La « partition » de Der Titan

L’ensemble composé des notes de chorégraphies et des cinétogrammes de Der Titan (46 pages au total) constitue à ce jour la « partition » la plus complète concernant une œuvre de Rudolf Laban. Élaborés en Allemagne en 1927-1928, ces documents y furent conservés par Albrecht Knust, puis après sa mort par Roderyk Lange dans son Centre for dance studies à Jersey, lequel les légua au Centre national de la danse en 2003.
Cet ensemble regroupe deux éléments distincts mais complémentaires, élaborés successivement, le dernier renvoyant explicitement au premier.

L’élément initial, un document comptant 32 pages contenant 75 croquis (plans de scène vus du dessus), six esquisses et des notes textuelles, a été élaboré par Laban pour la création de la pièce en 1927, dans le cadre du 1er congrès des danseurs à Magdebourg. Une autre version non mise au propre existe dans le fonds d’archives John Hogson à la Brotherton Library de l’université de Leeds en Angleterre.

Ce premier document est la colonne vertébrale de la partition :

- l’ensemble nous donne des informations de départ génériques ;
- dans les croquis de parcours, les dessins traduisent la forme des groupes et leur situation sur le plateau ;
- les diverses formes cristallines sont représentatives de l’esthétique de Laban ;
- la forme des flèches symbolisent le chemin parcouru par les danseurs ;
- les esquisses, à l’image de sculptures constituées de plusieurs corps dans une posture particulière et organisés de manière précise, transcrivent des temps forts de la pièce ;
- le vocabulaire comme « …se ruent… » ou « …tournent et virevoltent … » suffit à évoquer les états de corps et les actions dans leur globalité.

Dans la perspective d’une reprise de Der Titan à Hambourg en 1928, Albrecht Knust, disciple de Laban, ajoute un second document constitué de cinétogrammes que complètent de mini croquis de parcours et quelques rares portées musicales. Son but est de compléter les précédentes notes de mises en scène et de chorégraphie, en s’appuyant sur un nouvel outil, la cinétographie Laban, système d’écriture pour transcrire le mouvement, présentée précisément en 1928 lors du 2e congrès des danseurs à Essen.
On dispose ainsi d’une autre strate d’informations :

- les gestes et appuis sont décrits précisément par les signes contenus dans les portées verticales, à lire de bas en haut ;
- les mini croquis (recopies de ceux du premier document, en format réduit) rappellent l’importance de l’espace dans la chorégraphie ;
- les quelques notes de musique (percussions, à l’origine) et le vocabulaire musical donnent des indications rythmiques qui complètent les informations dynamiques contenues dans les notes de R. Laban.

Les nombreuses entrées dont est composée cette « partition » en deux parties, constituent sa qualité, sa beauté, sa rareté mais aussi sa complexité.

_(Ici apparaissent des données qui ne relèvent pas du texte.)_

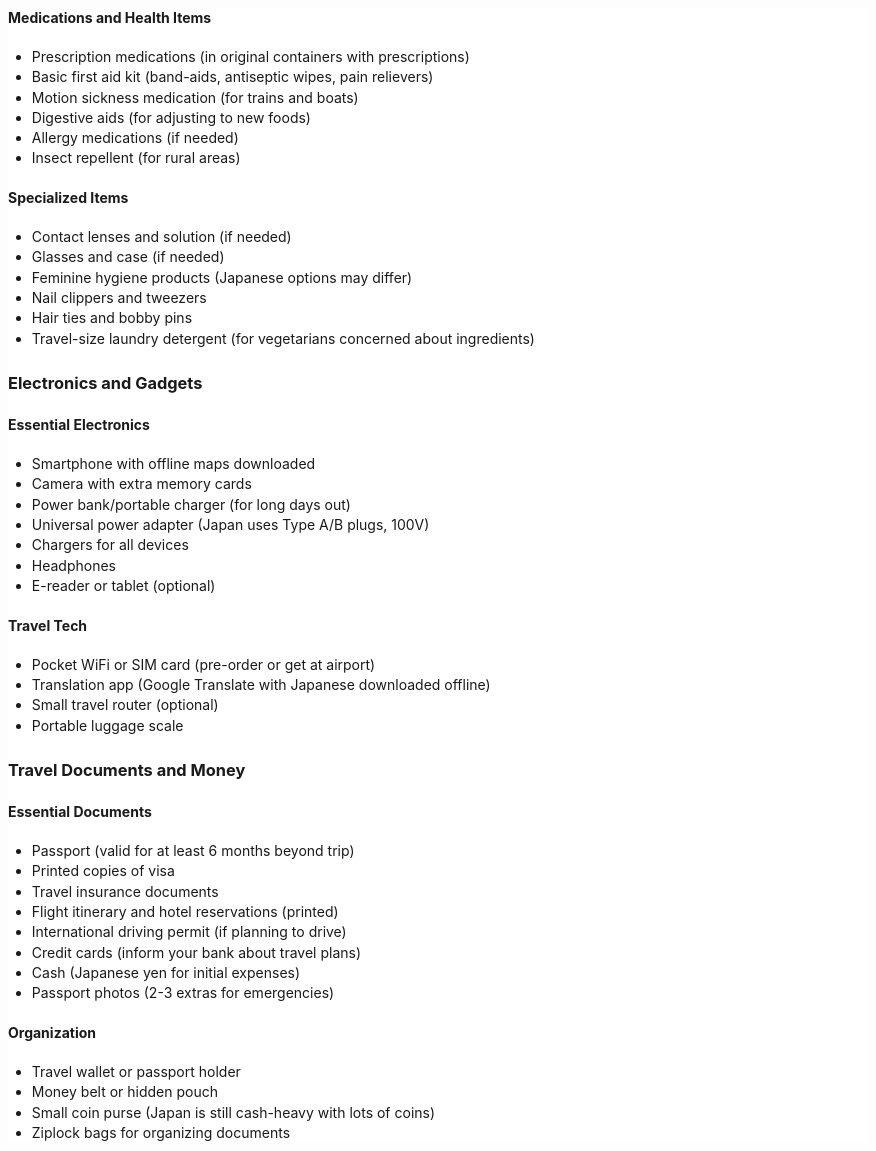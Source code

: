 #### Medications and Health Items
- Prescription medications (in original containers with prescriptions)
- Basic first aid kit (band-aids, antiseptic wipes, pain relievers)
- Motion sickness medication (for trains and boats)
- Digestive aids (for adjusting to new foods)
- Allergy medications (if needed)
- Insect repellent (for rural areas)

#### Specialized Items
- Contact lenses and solution (if needed)
- Glasses and case (if needed)
- Feminine hygiene products (Japanese options may differ)
- Nail clippers and tweezers
- Hair ties and bobby pins
- Travel-size laundry detergent (for vegetarians concerned about ingredients)

### Electronics and Gadgets

#### Essential Electronics
- Smartphone with offline maps downloaded
- Camera with extra memory cards
- Power bank/portable charger (for long days out)
- Universal power adapter (Japan uses Type A/B plugs, 100V)
- Chargers for all devices
- Headphones
- E-reader or tablet (optional)

#### Travel Tech
- Pocket WiFi or SIM card (pre-order or get at airport)
- Translation app (Google Translate with Japanese downloaded offline)
- Small travel router (optional)
- Portable luggage scale

### Travel Documents and Money

#### Essential Documents
- Passport (valid for at least 6 months beyond trip)
- Printed copies of visa
- Travel insurance documents
- Flight itinerary and hotel reservations (printed)
- International driving permit (if planning to drive)
- Credit cards (inform your bank about travel plans)
- Cash (Japanese yen for initial expenses)
- Passport photos (2-3 extras for emergencies)

#### Organization
- Travel wallet or passport holder
- Money belt or hidden pouch
- Small coin purse (Japan is still cash-heavy with lots of coins)
- Ziplock bags for organizing documents
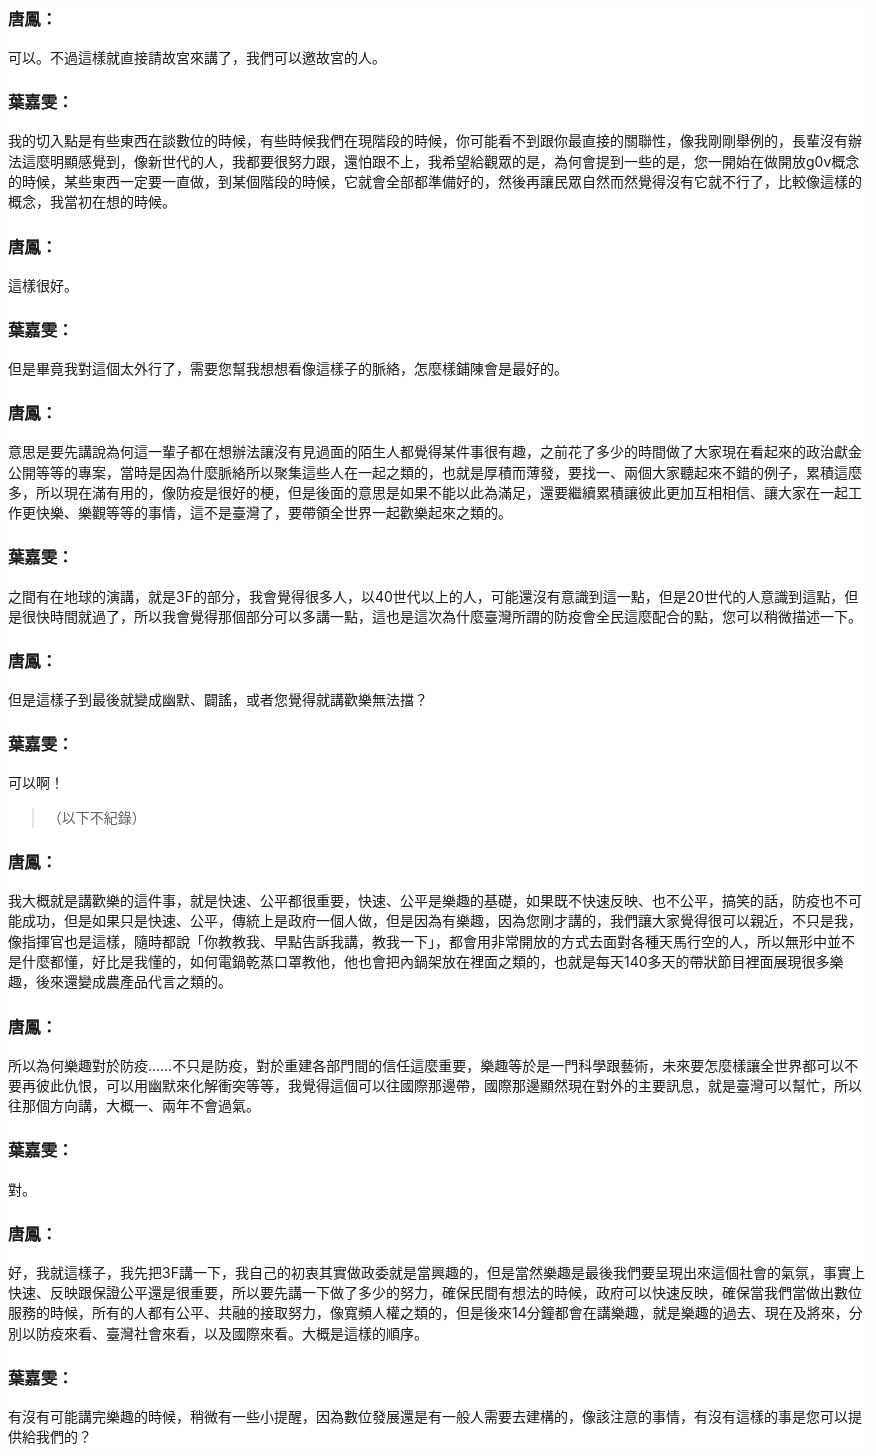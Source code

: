 ### 唐鳳：
可以。不過這樣就直接請故宮來講了，我們可以邀故宮的人。

### 葉嘉雯：
我的切入點是有些東西在談數位的時候，有些時候我們在現階段的時候，你可能看不到跟你最直接的關聯性，像我剛剛舉例的，長輩沒有辦法這麼明顯感覺到，像新世代的人，我都要很努力跟，還怕跟不上，我希望給觀眾的是，為何會提到一些的是，您一開始在做開放g0v概念的時候，某些東西一定要一直做，到某個階段的時候，它就會全部都準備好的，然後再讓民眾自然而然覺得沒有它就不行了，比較像這樣的概念，我當初在想的時候。

### 唐鳳：
這樣很好。

### 葉嘉雯：
但是畢竟我對這個太外行了，需要您幫我想想看像這樣子的脈絡，怎麼樣鋪陳會是最好的。

### 唐鳳：
意思是要先講說為何這一輩子都在想辦法讓沒有見過面的陌生人都覺得某件事很有趣，之前花了多少的時間做了大家現在看起來的政治獻金公開等等的專案，當時是因為什麼脈絡所以聚集這些人在一起之類的，也就是厚積而薄發，要找一、兩個大家聽起來不錯的例子，累積這麼多，所以現在滿有用的，像防疫是很好的梗，但是後面的意思是如果不能以此為滿足，還要繼續累積讓彼此更加互相相信、讓大家在一起工作更快樂、樂觀等等的事情，這不是臺灣了，要帶領全世界一起歡樂起來之類的。

### 葉嘉雯：
之間有在地球的演講，就是3F的部分，我會覺得很多人，以40世代以上的人，可能還沒有意識到這一點，但是20世代的人意識到這點，但是很快時間就過了，所以我會覺得那個部分可以多講一點，這也是這次為什麼臺灣所謂的防疫會全民這麼配合的點，您可以稍微描述一下。

### 唐鳳：
但是這樣子到最後就變成幽默、闢謠，或者您覺得就講歡樂無法擋？

### 葉嘉雯：
可以啊！

> （以下不紀錄）

### 唐鳳：
我大概就是講歡樂的這件事，就是快速、公平都很重要，快速、公平是樂趣的基礎，如果既不快速反映、也不公平，搞笑的話，防疫也不可能成功，但是如果只是快速、公平，傳統上是政府一個人做，但是因為有樂趣，因為您剛才講的，我們讓大家覺得很可以親近，不只是我，像指揮官也是這樣，隨時都說「你教教我、早點告訴我講，教我一下」，都會用非常開放的方式去面對各種天馬行空的人，所以無形中並不是什麼都懂，好比是我懂的，如何電鍋乾蒸口罩教他，他也會把內鍋架放在裡面之類的，也就是每天140多天的帶狀節目裡面展現很多樂趣，後來還變成農產品代言之類的。

### 唐鳳：
所以為何樂趣對於防疫……不只是防疫，對於重建各部門間的信任這麼重要，樂趣等於是一門科學跟藝術，未來要怎麼樣讓全世界都可以不要再彼此仇恨，可以用幽默來化解衝突等等，我覺得這個可以往國際那邊帶，國際那邊顯然現在對外的主要訊息，就是臺灣可以幫忙，所以往那個方向講，大概一、兩年不會過氣。

### 葉嘉雯：
對。

### 唐鳳：
好，我就這樣子，我先把3F講一下，我自己的初衷其實做政委就是當興趣的，但是當然樂趣是最後我們要呈現出來這個社會的氣氛，事實上快速、反映跟保證公平還是很重要，所以要先講一下做了多少的努力，確保民間有想法的時候，政府可以快速反映，確保當我們當做出數位服務的時候，所有的人都有公平、共融的接取努力，像寬頻人權之類的，但是後來14分鐘都會在講樂趣，就是樂趣的過去、現在及將來，分別以防疫來看、臺灣社會來看，以及國際來看。大概是這樣的順序。

### 葉嘉雯：
有沒有可能講完樂趣的時候，稍微有一些小提醒，因為數位發展還是有一般人需要去建構的，像該注意的事情，有沒有這樣的事是您可以提供給我們的？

Textes, croquis, esquisses, portées musicales et cinétogrammes ont tous leur spécificité. Ils s’imbriquent les uns dans les autres, s’articulent entre eux pour constituer une source d’information exceptionnelle. Celle-ci impose que l’on s’y plonge, que l’on navigue à l’intérieur de ses diverses composantes, qu’on y expérimente la danse pour que, petit à petit, ses différents éléments constitutifs nous offrent ce dont ils sont dépositaires, à savoir « une composition de danse qui nous relate la force d’un espoir partagé reposant sur une volonté commune d’accomplir quelque chose de meilleur » (pour reprendre les mots de Laban décrivant Der Titan dans son livre « Une vie pour la danse »).